WHAT YOU HAVE TO DO
Print the lines in the listing below that fall between the line with "This yields a" and the line with "occupancy of BTA", those two lines included, exactly as they stand and with nothing else.

PROVIDED INFORMATION
════════
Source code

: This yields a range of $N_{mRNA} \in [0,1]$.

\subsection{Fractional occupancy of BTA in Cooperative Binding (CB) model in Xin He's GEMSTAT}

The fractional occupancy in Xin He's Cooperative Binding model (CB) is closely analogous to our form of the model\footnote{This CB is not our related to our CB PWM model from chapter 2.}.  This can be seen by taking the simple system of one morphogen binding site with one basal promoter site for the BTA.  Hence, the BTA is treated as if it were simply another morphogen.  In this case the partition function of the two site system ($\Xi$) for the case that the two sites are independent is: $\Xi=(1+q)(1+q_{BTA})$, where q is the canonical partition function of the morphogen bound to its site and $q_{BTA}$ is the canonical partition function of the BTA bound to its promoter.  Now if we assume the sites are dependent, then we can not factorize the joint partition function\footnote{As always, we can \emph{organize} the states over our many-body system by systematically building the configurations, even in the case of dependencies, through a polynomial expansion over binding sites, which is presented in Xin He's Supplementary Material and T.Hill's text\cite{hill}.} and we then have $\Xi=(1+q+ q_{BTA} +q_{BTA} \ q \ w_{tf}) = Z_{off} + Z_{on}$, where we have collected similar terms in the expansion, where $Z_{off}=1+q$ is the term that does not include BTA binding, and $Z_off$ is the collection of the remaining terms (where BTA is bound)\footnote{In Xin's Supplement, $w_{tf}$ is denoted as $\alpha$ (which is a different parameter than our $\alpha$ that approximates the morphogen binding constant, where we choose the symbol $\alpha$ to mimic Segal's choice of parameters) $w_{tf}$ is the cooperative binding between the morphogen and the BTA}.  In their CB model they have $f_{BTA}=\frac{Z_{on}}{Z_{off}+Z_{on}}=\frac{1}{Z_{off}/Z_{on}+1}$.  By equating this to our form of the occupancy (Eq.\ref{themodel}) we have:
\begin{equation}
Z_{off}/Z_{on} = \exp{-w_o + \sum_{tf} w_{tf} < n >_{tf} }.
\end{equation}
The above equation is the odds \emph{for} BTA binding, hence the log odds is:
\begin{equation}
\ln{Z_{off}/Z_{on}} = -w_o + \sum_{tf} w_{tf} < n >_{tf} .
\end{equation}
════════
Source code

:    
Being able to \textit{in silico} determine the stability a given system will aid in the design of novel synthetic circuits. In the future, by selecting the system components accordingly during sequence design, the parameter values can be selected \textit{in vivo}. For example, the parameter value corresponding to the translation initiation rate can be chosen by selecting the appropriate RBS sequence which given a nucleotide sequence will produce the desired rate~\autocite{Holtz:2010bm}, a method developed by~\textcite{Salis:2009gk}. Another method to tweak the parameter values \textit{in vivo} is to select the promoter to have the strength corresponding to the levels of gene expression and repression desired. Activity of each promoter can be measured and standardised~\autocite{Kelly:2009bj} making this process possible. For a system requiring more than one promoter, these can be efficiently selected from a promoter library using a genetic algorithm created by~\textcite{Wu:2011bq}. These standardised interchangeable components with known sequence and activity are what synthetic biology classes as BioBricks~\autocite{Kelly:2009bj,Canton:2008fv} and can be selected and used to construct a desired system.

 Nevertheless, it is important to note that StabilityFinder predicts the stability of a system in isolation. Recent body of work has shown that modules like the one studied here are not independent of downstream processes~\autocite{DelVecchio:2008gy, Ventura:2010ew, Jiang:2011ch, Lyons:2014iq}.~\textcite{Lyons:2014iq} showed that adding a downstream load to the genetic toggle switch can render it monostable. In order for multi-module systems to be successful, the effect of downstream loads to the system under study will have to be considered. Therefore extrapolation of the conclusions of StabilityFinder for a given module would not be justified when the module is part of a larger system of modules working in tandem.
════════
SOLUTION TO THIS TASK
: This yields a range of $N_{mRNA} \in [0,1]$.

\subsection{Fractional occupancy of BTA in Cooperative Binding (CB) model in Xin He's GEMSTAT}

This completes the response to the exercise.